>>

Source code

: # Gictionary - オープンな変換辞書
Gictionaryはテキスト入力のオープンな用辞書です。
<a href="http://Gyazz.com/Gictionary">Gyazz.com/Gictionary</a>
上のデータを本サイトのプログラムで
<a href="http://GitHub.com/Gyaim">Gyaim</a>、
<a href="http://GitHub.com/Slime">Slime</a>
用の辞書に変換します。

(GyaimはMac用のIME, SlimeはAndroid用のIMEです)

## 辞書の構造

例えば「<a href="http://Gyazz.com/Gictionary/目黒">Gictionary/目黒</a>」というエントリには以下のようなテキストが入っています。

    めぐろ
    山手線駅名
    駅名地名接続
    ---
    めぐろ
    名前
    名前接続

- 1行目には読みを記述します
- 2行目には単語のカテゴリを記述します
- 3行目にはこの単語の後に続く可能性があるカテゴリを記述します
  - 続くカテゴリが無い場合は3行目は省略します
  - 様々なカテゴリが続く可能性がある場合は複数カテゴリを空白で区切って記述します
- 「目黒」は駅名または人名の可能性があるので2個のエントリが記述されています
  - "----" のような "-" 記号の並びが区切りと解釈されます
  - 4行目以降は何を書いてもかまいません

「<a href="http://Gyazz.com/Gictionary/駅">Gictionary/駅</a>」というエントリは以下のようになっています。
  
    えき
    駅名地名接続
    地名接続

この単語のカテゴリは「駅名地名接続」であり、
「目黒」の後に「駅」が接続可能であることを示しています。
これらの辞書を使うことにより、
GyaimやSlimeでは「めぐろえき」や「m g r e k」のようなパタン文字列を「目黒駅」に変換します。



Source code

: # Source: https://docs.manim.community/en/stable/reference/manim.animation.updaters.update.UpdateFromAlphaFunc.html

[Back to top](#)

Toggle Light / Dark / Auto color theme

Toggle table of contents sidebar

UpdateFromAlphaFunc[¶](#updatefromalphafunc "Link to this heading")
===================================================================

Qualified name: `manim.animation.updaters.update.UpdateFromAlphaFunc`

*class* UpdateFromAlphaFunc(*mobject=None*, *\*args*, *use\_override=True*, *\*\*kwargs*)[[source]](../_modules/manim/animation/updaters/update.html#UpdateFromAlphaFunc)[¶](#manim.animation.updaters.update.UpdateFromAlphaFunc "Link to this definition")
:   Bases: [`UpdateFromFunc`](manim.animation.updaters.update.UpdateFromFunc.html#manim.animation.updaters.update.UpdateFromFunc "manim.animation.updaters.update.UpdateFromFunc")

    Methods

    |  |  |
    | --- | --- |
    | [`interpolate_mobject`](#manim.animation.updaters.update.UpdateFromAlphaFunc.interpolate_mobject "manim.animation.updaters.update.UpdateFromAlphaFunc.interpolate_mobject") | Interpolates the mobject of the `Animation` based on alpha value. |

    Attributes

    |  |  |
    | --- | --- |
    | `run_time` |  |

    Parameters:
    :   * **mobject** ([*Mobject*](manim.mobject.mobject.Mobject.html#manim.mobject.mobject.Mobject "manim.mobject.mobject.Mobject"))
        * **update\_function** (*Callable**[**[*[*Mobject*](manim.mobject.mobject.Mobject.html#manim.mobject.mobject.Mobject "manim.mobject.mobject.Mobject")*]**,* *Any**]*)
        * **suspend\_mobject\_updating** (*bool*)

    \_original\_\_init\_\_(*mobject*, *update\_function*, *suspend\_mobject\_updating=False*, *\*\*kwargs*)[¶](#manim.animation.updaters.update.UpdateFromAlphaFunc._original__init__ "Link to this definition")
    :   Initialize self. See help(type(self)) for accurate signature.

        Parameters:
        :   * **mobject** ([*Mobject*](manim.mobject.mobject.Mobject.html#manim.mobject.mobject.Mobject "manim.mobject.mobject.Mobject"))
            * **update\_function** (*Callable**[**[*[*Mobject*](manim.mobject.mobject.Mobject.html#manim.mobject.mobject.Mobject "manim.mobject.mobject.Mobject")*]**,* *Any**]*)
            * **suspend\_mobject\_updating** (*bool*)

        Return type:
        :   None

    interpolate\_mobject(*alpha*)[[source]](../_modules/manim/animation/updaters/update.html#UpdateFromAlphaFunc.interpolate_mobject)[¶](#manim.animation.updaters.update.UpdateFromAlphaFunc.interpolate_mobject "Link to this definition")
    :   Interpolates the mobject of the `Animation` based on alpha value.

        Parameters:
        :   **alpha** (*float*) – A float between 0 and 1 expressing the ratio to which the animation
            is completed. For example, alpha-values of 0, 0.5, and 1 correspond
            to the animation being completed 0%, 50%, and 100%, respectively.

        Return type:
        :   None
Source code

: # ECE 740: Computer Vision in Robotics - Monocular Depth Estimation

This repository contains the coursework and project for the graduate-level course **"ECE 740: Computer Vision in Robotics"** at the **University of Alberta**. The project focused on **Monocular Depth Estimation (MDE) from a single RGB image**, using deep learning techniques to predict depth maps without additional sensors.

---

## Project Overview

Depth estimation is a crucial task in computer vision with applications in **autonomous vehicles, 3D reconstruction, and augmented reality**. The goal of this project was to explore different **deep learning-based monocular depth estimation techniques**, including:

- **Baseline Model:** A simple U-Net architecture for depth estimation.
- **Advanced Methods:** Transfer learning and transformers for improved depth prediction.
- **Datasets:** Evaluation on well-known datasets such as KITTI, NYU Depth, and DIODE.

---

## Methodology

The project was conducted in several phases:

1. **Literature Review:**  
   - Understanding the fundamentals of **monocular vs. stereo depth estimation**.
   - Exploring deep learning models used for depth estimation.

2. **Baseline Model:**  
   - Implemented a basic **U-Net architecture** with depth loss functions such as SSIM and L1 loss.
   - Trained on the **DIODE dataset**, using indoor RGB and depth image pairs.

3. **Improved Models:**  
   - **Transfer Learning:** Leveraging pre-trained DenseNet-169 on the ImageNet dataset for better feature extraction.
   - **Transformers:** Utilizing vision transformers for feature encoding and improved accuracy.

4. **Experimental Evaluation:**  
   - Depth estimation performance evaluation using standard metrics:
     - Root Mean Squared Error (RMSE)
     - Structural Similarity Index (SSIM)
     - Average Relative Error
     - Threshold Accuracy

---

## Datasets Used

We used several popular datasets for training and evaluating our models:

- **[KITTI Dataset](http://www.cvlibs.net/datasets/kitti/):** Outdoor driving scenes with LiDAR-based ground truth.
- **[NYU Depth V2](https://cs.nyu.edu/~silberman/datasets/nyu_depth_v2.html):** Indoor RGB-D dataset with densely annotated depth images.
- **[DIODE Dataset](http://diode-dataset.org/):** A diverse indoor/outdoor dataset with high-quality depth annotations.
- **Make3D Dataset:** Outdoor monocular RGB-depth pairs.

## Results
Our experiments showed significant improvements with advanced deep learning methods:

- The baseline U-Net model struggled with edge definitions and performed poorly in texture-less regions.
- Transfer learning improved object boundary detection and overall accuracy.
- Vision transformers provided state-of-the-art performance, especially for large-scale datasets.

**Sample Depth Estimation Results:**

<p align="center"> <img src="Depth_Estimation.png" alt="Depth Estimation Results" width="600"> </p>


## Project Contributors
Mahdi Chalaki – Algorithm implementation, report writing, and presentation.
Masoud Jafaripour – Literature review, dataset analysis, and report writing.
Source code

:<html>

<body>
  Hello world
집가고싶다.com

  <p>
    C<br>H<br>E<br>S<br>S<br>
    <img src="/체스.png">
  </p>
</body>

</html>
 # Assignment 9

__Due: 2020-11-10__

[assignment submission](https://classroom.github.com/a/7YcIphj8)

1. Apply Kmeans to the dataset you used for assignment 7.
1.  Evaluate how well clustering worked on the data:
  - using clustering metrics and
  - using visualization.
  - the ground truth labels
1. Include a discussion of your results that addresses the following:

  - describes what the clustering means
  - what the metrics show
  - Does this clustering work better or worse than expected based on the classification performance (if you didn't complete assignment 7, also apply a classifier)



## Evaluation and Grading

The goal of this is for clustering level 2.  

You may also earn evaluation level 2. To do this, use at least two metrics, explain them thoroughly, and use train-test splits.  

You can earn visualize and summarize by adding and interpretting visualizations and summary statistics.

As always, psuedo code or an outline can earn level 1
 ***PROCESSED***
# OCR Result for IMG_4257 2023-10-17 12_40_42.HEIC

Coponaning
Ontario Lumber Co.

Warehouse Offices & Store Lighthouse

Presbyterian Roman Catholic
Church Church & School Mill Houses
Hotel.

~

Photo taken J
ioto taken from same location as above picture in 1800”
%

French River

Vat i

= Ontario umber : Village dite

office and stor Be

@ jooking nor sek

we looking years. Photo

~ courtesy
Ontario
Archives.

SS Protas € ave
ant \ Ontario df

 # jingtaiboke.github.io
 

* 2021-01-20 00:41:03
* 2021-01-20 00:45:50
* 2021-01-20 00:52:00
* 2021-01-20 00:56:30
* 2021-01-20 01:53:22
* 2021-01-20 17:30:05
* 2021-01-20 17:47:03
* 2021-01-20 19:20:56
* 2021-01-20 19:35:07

<<

Retype exactly the lines of the data above, starting at its first line and finishing with the line that has "- 2行目には単語のカテゴリを記述します" in it.

Source code

: # Gictionary - オープンな変換辞書
Gictionaryはテキスト入力のオープンな用辞書です。
<a href="http://Gyazz.com/Gictionary">Gyazz.com/Gictionary</a>
上のデータを本サイトのプログラムで
<a href="http://GitHub.com/Gyaim">Gyaim</a>、
<a href="http://GitHub.com/Slime">Slime</a>
用の辞書に変換します。

(GyaimはMac用のIME, SlimeはAndroid用のIMEです)

## 辞書の構造

例えば「<a href="http://Gyazz.com/Gictionary/目黒">Gictionary/目黒</a>」というエントリには以下のようなテキストが入っています。

    めぐろ
    山手線駅名
    駅名地名接続
    ---
    めぐろ
    名前
    名前接続

- 1行目には読みを記述します
- 2行目には単語のカテゴリを記述します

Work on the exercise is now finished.